How does one read binary and text from the same file in Python? I know how to do each separately, and can imagine doing both very carefully, but not both with the built-in IO library directly.
So I have a file that has a format that has large chunks of UTF-8 text interspersed with binary data. The text does not have a length written before it or a special character like "\0" delineating it from the binary data, there is a large portion of text near the end when parsed means "we are coming to an end".
The optimal solution would be to have the built-in file reading classes have "read(n)" and "read_char(n)" methods, but alas they don't. I can't even open the file twice, once as text and once as binary, since the return value of tell() on the text one can't be used with the binary one in any meaningful way.

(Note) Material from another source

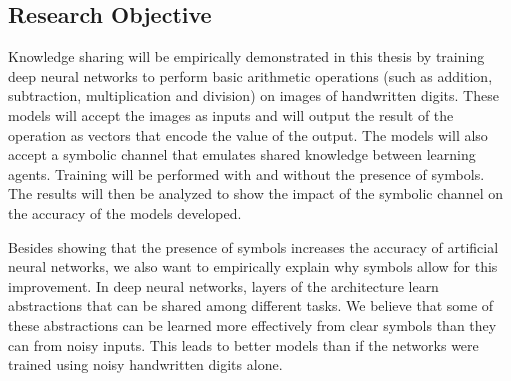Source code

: \subsection{Research Objective} \label{sec:introduction-research-objective-scope-research-objective}

Knowledge sharing will be empirically demonstrated in this thesis by training deep neural networks to perform basic arithmetic operations (such as addition, subtraction, multiplication and division) on images of handwritten digits. These models will accept the images as inputs and will output the result of the operation as vectors that encode the value of the output. The models will also accept a symbolic channel that emulates shared knowledge between learning agents. Training will be performed with and without the presence of symbols. The results will then be analyzed to show the impact of the symbolic channel on the accuracy of the models developed.

Besides showing that the presence of symbols increases the accuracy of artificial neural networks, we also want to empirically explain why symbols allow for this improvement. In deep neural networks, layers of the architecture learn abstractions that can be shared among different tasks\cite{Bengio:2009:LDA:1658423.1658424}. We believe that some of these abstractions can be learned more effectively from clear symbols than they can from noisy inputs. This leads to better models than if the networks were trained using noisy handwritten digits alone.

So my first idea would be to open the whole file as binary and when I reach a chunk of text, read it "character by character" until I realize that the text is ending and then go back to reading it as binary. However this means that I have to read byte-by-byte and do my own decoding of UTF-8 characters (do I need to read another byte for this character before doing something with it?). If it was a fixed-width character encoding I would just read that many bytes each time. In the end I would also like the universal line endings as supported by the Python text-readers, but that would be even more difficult to implement while reading byte-by-byte.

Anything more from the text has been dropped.